- Directed by: Ólaf de Fleur Jóhannesson
- Written by: Ólaf de Fleur Jóhannesson
- Produced by: Ólaf de Fleur Jóhannesson Benedikt Jóhannesson Eva Maria Funch Ragnar Santos
- Starring: Einar Xavier Sveinsson Saint Paul Edeh Zakaria Anbari
- Distributed by: Poppoli Pictures
- Release dates: July 2005 (Karlovy Vary); 21 October 2005;
- Running time: 80 minutes
- Country: Iceland
- Languages: English, Icelandic
- Budget: $320,000
- Box office: $235,000

= Africa United (2005 film) =

2005 film by Olaf de Fleur

Africa United is a 2005 Icelandic documentary film directed by Ólaf de Fleur Jóhannesson. The original musical score is by Barði Jóhannsson. The film explores the life of Zakaria Anbari who moves to Iceland from Morocco in search of fortune. The film premiered at the 2005 Karlovy Vary International Film Festival.

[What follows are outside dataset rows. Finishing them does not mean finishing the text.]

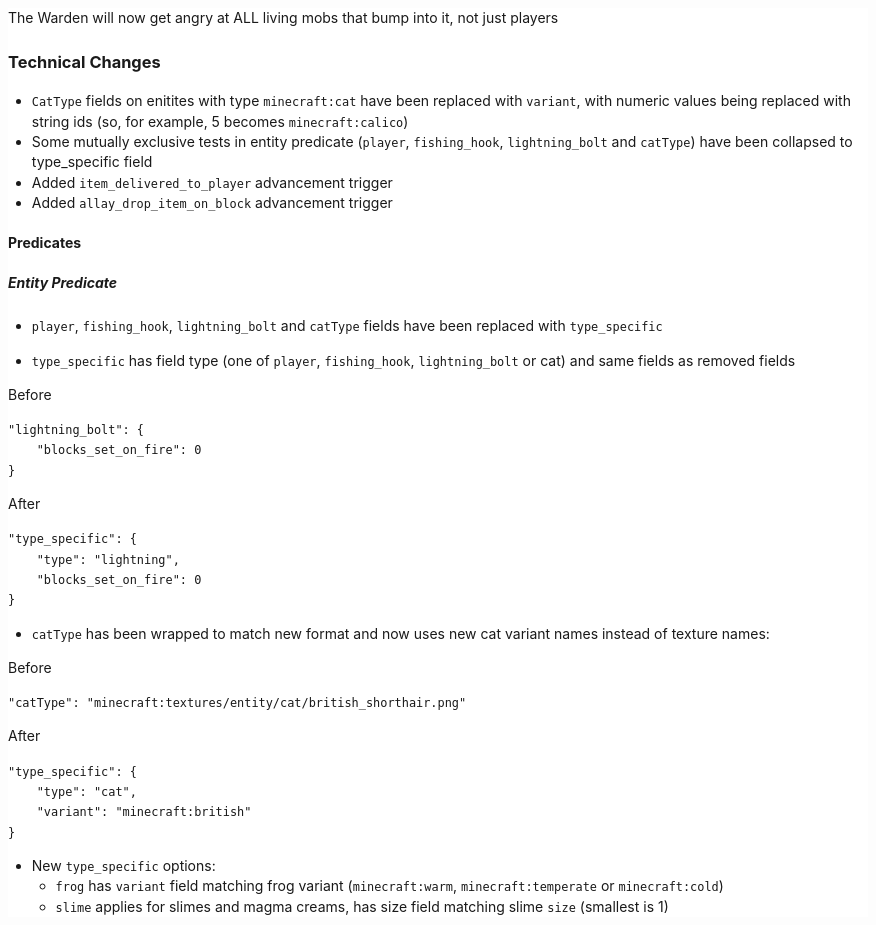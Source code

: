 The Warden will now get angry at ALL living mobs that bump into it, not just players

### Technical Changes

- `CatType` fields on enitites with type `minecraft:cat` have been replaced with `variant`, with numeric values being replaced with string ids (so, for example, 5 becomes `minecraft:calico`)
- Some mutually exclusive tests in entity predicate (`player`, `fishing_hook`, `lightning_bolt` and `catType`) have been collapsed to type_specific field
- Added `item_delivered_to_player` advancement trigger
- Added `allay_drop_item_on_block` advancement trigger

#### Predicates

##### Entity Predicate

- `player`, `fishing_hook`, `lightning_bolt` and `catType` fields have been replaced with `type_specific`

- `type_specific` has field type (one of `player`, `fishing_hook`, `lightning_bolt` or cat) and same fields as removed fields

Before
```
"lightning_bolt": {
    "blocks_set_on_fire": 0
}
```

After
```
"type_specific": {
    "type": "lightning",
    "blocks_set_on_fire": 0
}
```

- `catType` has been wrapped to match new format and now uses new cat variant names instead of texture names:

Before
```
"catType": "minecraft:textures/entity/cat/british_shorthair.png"
```

After
```
"type_specific": {
    "type": "cat",
    "variant": "minecraft:british"
}
```


- New `type_specific` options:
    - `frog` has `variant` field matching frog variant (`minecraft:warm`, `minecraft:temperate` or `minecraft:cold`)
    - `slime` applies for slimes and magma creams, has size field matching slime `size` (smallest is 1)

It won the Documentary of the Year at the 2005 Edda Awards. It also received nominations for Director of the Year and Script of the Year at the 2005 Edda Awards.

Africa United was filmed in Iceland, England, Morocco and Serbia.

== Plot ==
Zakaria Anbari (Zico) has been playing football all his life. He came to Iceland from Morocco to seek his fortune. He starts his own business but it fails to take off after ten years, and Zico goes bankrupt and unable to find work. Left desperate and depressed, Zico decides to start an amateur football team, Africa United, and take them into the semi-professional third division. Initially, Africa United is asked to play in the out-of-division category by the Icelandic Football Association, but they were accepted into the third division after ten years. Zico calls upon immigrants from all-over Iceland, players from Morocco, Nigeria, Colombia, Serbia, Kosovo, Gambia and Guinea to form the team, Africa United. The players migrated to Iceland for various reasons, such as escaping war or to find employment.

The team starts out by looking for sponsors to support them. They faced multiple rejections from companies, and their final hope is with Vodafone. The team creates a mock-up of an advertisement as a sponsorship pitch to Vodafone, which impresses the management and finally secures a sponsorship for Africa United.

The team encounters many setbacks throughout the season. By mid-season, the team has lost all their games thus far. Furthermore, the team constantly has strong arguments with each other, causing one of their best players, Zlatko (Zlatko Krickic) to leave the team and return home to Serbia to get married. Faced with the multiple setbacks, Zico decides to head to England to seek the advice from the Charlton Athletic Football Club manager, Alan Curbishley. With the advice from Alan, Zico comes back to Iceland with new ideas of leading the team and approaching his life goals.

The team is finally able to cooperate with one another, and Zlatko is persuaded by Zico to return to the team. After much trials and tribulations, the team finally achieves their first win in their last game of the season.